Nous sommes dans une des salles de classe du Centre Nutrilait. À l’extérieur, l’entraînement du club vient de commencer. Renard discute de son ton posé qu’on a appris à connaître pendant plus de trois années passées à Montréal.

C’est ce que j’ai dit à Romell, comme à plusieurs autres joueurs : je ne discute pas de contrats avec les joueurs maintenant. Je connais les joueurs, j’ai été comme eux. Si tu discutes maintenant, tu vas changer tes idées.

Olivier Renard

Il souhaite que « tout le monde termine bien la saison pour aller le plus loin possible ».

« On aura le temps dans l’entre-saison de voir ce qu’on fait avec X, Y, Z. Ils ont des options. Avoir une option, c’est un contrat. »

Il applique la même logique pour son entraîneur-chef. Même si ce dernier a mené cette équipe montée avec un budget restreint à une troisième place dans l’Est, au moment de publier.

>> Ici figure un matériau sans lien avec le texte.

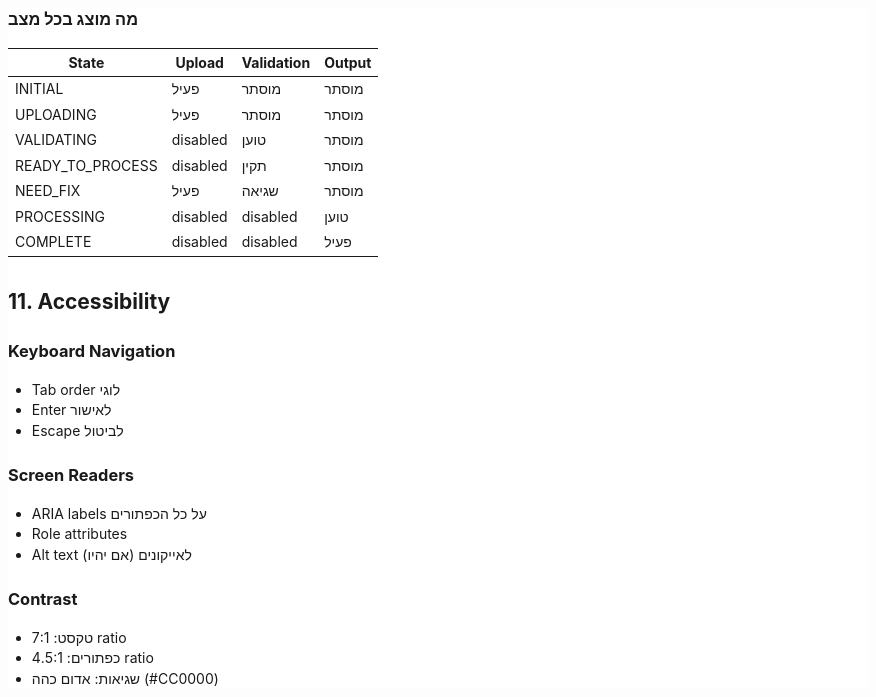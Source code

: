 ### מה מוצג בכל מצב

| State | Upload | Validation | Output |
|-------|--------|------------|--------|
| INITIAL | פעיל | מוסתר | מוסתר |
| UPLOADING | פעיל | מוסתר | מוסתר |
| VALIDATING | disabled | טוען | מוסתר |
| READY_TO_PROCESS | disabled | תקין | מוסתר |
| NEED_FIX | פעיל | שגיאה | מוסתר |
| PROCESSING | disabled | disabled | טוען |
| COMPLETE | disabled | disabled | פעיל |

## 11. Accessibility

### Keyboard Navigation
- Tab order לוגי
- Enter לאישור
- Escape לביטול

### Screen Readers
- ARIA labels על כל הכפתורים
- Role attributes
- Alt text לאייקונים (אם יהיו)

### Contrast
- טקסט: 7:1 ratio
- כפתורים: 4.5:1 ratio
- שגיאות: אדום כהה (#CC0000)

Il ne faut pas croire que Wilfried et moi, on ne se parle pas. Bien sûr qu’on se parle. Il connaît ma vision pour le futur, je connais la sienne. Il est relax. Je suis relax moi aussi. […] Il sait que je suis très content de son travail.

Olivier Renard

Pourquoi alors ne pas confirmer cette satisfaction en prolongeant son contrat au-delà de son option d’un an ? C’est ce que ce même Olivier Renard avait fait en 2021, après deux défaites consécutives, alors que Wilfried Nancy avait encore l’étiquette d’entraîneur-chef intérimaire.

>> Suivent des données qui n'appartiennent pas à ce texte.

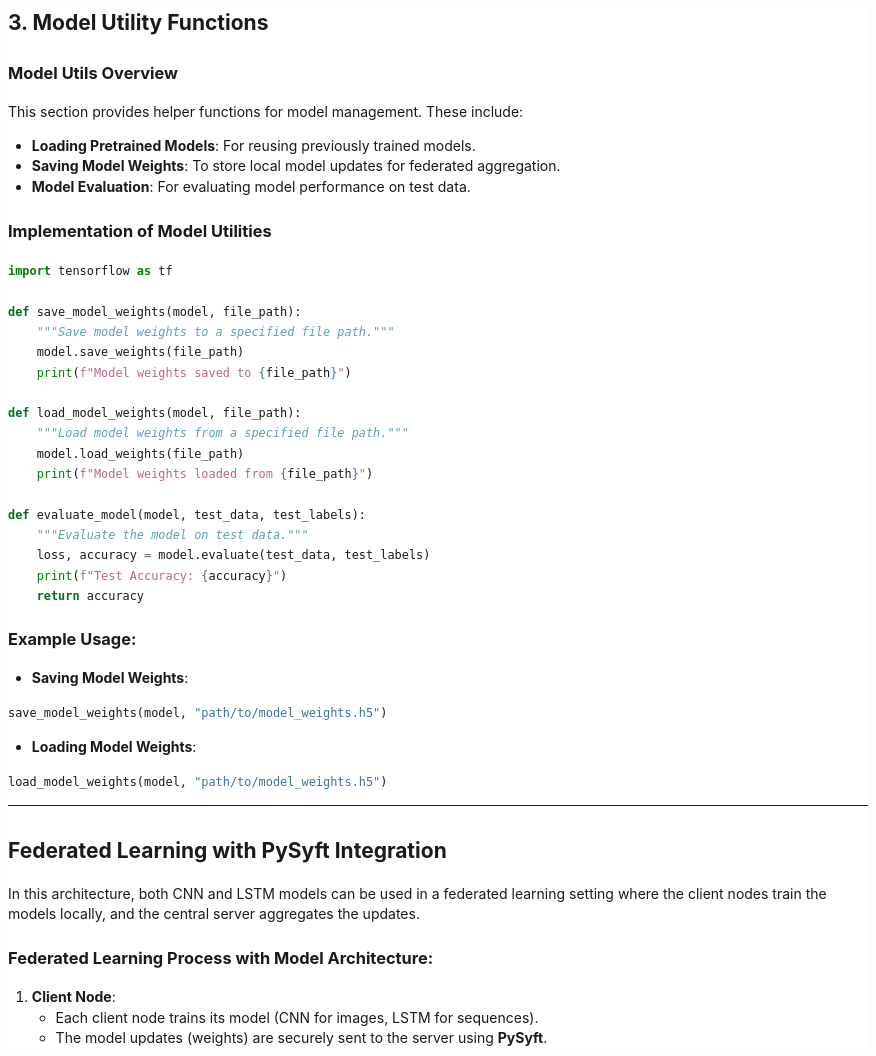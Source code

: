 
## **3. Model Utility Functions**

### **Model Utils Overview**
This section provides helper functions for model management. These include:
- **Loading Pretrained Models**: For reusing previously trained models.
- **Saving Model Weights**: To store local model updates for federated aggregation.
- **Model Evaluation**: For evaluating model performance on test data.

### **Implementation of Model Utilities**

```python
import tensorflow as tf

def save_model_weights(model, file_path):
    """Save model weights to a specified file path."""
    model.save_weights(file_path)
    print(f"Model weights saved to {file_path}")

def load_model_weights(model, file_path):
    """Load model weights from a specified file path."""
    model.load_weights(file_path)
    print(f"Model weights loaded from {file_path}")

def evaluate_model(model, test_data, test_labels):
    """Evaluate the model on test data."""
    loss, accuracy = model.evaluate(test_data, test_labels)
    print(f"Test Accuracy: {accuracy}")
    return accuracy
```

### **Example Usage**:
- **Saving Model Weights**:

```python
save_model_weights(model, "path/to/model_weights.h5")
```

- **Loading Model Weights**:

```python
load_model_weights(model, "path/to/model_weights.h5")
```

---

## **Federated Learning with PySyft Integration**

In this architecture, both CNN and LSTM models can be used in a federated learning setting where the client nodes train the models locally, and the central server aggregates the updates.

### **Federated Learning Process with Model Architecture**:
1. **Client Node**:
   - Each client node trains its model (CNN for images, LSTM for sequences).
   - The model updates (weights) are securely sent to the server using **PySyft**.
   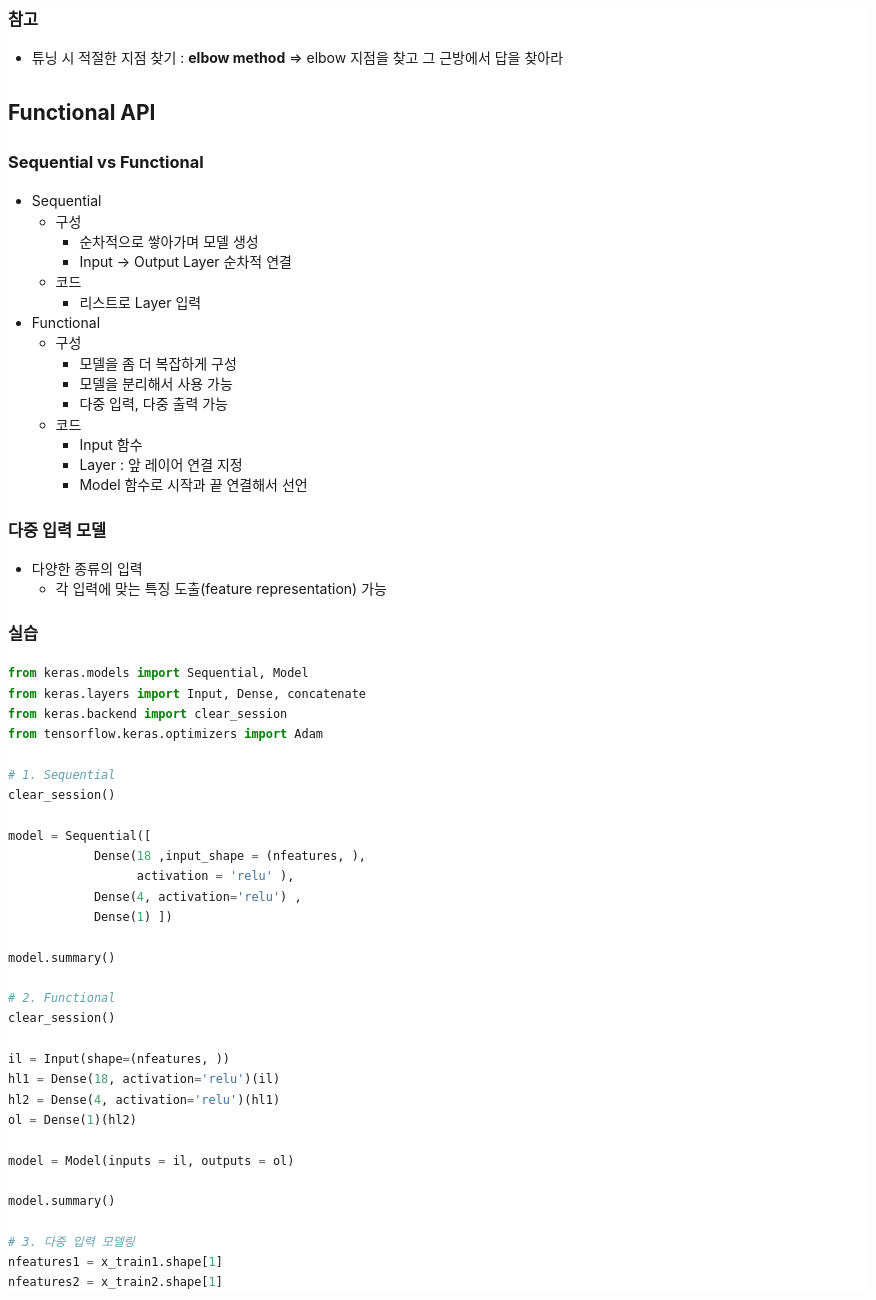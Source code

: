 ### 참고

- 튜닝 시 적절한 지점 찾기 : **elbow method** => elbow 지점을 찾고 그 근방에서 답을 찾아라

## Functional API

### Sequential vs Functional

- Sequential
    - 구성
        - 순차적으로 쌓아가며 모델 생성
        - Input → Output Layer 순차적 연결
    - 코드
        - 리스트로 Layer 입력
- Functional
    - 구성
        - 모델을 좀 더 복잡하게 구성
        - 모델을 분리해서 사용 가능
        - 다중 입력, 다중 출력 가능
    - 코드
        - Input 함수
        - Layer : 앞 레이어 연결 지정
        - Model 함수로 시작과 끝 연결해서 선언

### 다중 입력 모델

- 다양한 종류의 입력
    - 각 입력에 맞는 특징 도출(feature representation) 가능

### 실습

```python
from keras.models import Sequential, Model
from keras.layers import Input, Dense, concatenate
from keras.backend import clear_session
from tensorflow.keras.optimizers import Adam

# 1. Sequential
clear_session()

model = Sequential([
            Dense(18 ,input_shape = (nfeatures, ),
                  activation = 'relu' ),
            Dense(4, activation='relu') ,
            Dense(1) ])

model.summary()

# 2. Functional
clear_session()

il = Input(shape=(nfeatures, ))
hl1 = Dense(18, activation='relu')(il)
hl2 = Dense(4, activation='relu')(hl1)
ol = Dense(1)(hl2)

model = Model(inputs = il, outputs = ol)

model.summary()

# 3. 다중 입력 모델링
nfeatures1 = x_train1.shape[1]
nfeatures2 = x_train2.shape[1]
```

« Ce n’est pas parce qu’on est très content du staff maintenant que tout d’un coup, je vais donner cinq ans de contrat, souligne-t-il. Je ne le ferai jamais. Voyons ce qui va se passer. On est très confiants et contents. […] Moi, je veux voir l’effectif qui s’améliore. Le potentiel des joueurs qui s’améliore. Et après on en discute. Il n’est pas en fin de contrat.

« Dans le passé, le club a eu des situations où il a dû payer plusieurs entraîneurs en même temps à cause des licenciements. Je ne suis pas en train de dire que Wil va être licencié. Ce n’est pas ça du tout. Mais dans le futur, on ne sait jamais. »

Victor Wanyama, « une personne adorable »

Le dossier de Victor Wanyama est un peu plus compliqué. Il n’a pas d’option à son contrat de joueur désigné. Son salaire pèse lourd sur la masse salariale. Et malgré son statut de pilier au poste de milieu défensif, à 31 ans, il ne rajeunit pas non plus.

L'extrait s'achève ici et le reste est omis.